Added Stars general manager Jim Nill: "Ken Hitchcock is an icon when it comes to head coaches, not only in hockey, but across all of sports. He poured his whole life into better understanding in-game concepts and strategy, inspiring players and enhancing teams."
Before rejoining head coach Mike Babcock on Team Canada's bench at the 2014 Olympics in Sochi, Russia, Hitchcock told CBC Sports that of all the coaches he worked with over the previous 30 years, the-then Detroit Red Wings bench boss was the closest to thinking the game the same way he did.
"He keeps the brakes on me and I keep the brakes on him," Hitchcock said. "When the [Olympic] competition starts, we both speak in very pointed terms and very brief sentences and we have a good relationship because of that."
'A winner for a long, long time'
Babcock, now in his third season behind Toronto's bench, called Hitchcock on Friday morning, just hours after the Maple Leafs dropped their playoff series opener at Boston.
"An impressive, impressive career," Babcock said. "He told me this year when we were in Dallas that he was thinking about it. He's a good man, he found a way to be a good coach, he's been a winner for a long, long time, won at all levels, always found a way to get his teams to be better than they were the year before.

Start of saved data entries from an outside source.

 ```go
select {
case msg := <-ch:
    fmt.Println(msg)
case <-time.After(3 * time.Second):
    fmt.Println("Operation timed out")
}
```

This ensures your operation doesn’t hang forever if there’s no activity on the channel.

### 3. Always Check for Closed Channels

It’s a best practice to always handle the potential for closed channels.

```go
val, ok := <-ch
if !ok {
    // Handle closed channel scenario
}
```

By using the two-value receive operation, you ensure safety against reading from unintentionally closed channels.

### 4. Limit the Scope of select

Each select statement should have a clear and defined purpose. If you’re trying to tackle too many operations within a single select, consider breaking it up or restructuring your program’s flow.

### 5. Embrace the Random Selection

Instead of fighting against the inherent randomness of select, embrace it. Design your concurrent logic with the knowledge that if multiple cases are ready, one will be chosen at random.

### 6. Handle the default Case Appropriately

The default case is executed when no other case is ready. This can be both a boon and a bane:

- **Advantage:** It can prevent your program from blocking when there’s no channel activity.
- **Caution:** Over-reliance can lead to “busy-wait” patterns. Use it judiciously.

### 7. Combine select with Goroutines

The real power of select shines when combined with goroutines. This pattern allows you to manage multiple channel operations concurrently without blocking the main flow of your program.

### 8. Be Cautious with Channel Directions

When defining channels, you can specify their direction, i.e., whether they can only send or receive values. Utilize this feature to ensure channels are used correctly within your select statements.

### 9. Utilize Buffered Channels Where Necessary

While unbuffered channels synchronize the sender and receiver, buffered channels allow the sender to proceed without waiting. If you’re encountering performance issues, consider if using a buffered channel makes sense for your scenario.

"Obviously wants to hit the golf ball and do something on his own. I imagine he'll probably end up being a consultant for about nine teams, so he'll drive himself crazy as soon as he sits around for a while. I enjoyed being around him. Had a lot of good laughs with him."
To each and every player that I coached, I wish I could do it all over again.— Retiring Dallas Stars head coach Ken Hitchcock
Hitchcock returned to Dallas on April 13, 2017 after St. Louis abruptly fired him on Feb. 1, cutting short what was already going to be his last season with the Blues. St. Louis made the playoffs in each of Hitchcock's five full seasons, reaching the West final in 2016.
Former Stars centre Mike Modano once described Hitchcock as "a unique guy. He's very intense. He loves what he does."
Hitchcock's demanding style to drive players harder centred on defence, which rubbed some players the wrong way over the years. He converted Modano into a checking centre and asked current Dallas star forwards Jamie Benn and Tyler Seguin to be more mindful of the defensive side of the game.
Modano also learned that Hitchcock's approach was designed to get the best out of all his players.
"To each and every player that I coached," read his retirement statement, "I wish I could do it all over again. None of this [would have been] possible without your trust, your commitment and your countless hours at the rink working together for the same goal."
Shortly after the Vancouver Canucks fired head coach Willie Desjardins in April 2017, GM Jim Benning spoke about Hitchcock, who was then unemployed, in a phone interview with CBC Sports.
'It doesn't surprise me the success he's had'
Benning first learned of Hitchcock's passion for hockey 40 years earlier when the latter sold sweaters in the basement at United Cycle in Edmonton before taking a job as head coach with the Kamloops of the Western Hockey League in 1984.
"Back then, he was coaching Bantam teams in Sherwood Park, Alberta, and always had good teams," Benning said of Hitchcock, who went 287-125-15 with the Blazers and never had a losing season in six years. "He's always been about trying to figure out how hockey is being played and how to make it better.
"It doesn't surprise me the success he's had through the years because I know he's put a lot of thought into it."
Columbus fired Hitchcock as coach on Feb. 3, 2010, only to rehire him that September as a special adviser to the organization. He assited in the evalutation of Blue Jackets draft picks playing in the Canadian Hockey League and collegiate ranks. He also worked with the coaching staff of Columbus' American Hockey League affiliate in Springfield, Mass., and watched AHL and NHL games live and on television.
"I think I've got too soft. I don't think I could [coach] anymore," a reflective Hitchcock told CBC Sports in November 2010. "These guys [play] three games in three nights with long bus travel."
A year later, Hitchcock took over from the fired Davis Payne in St. Louis.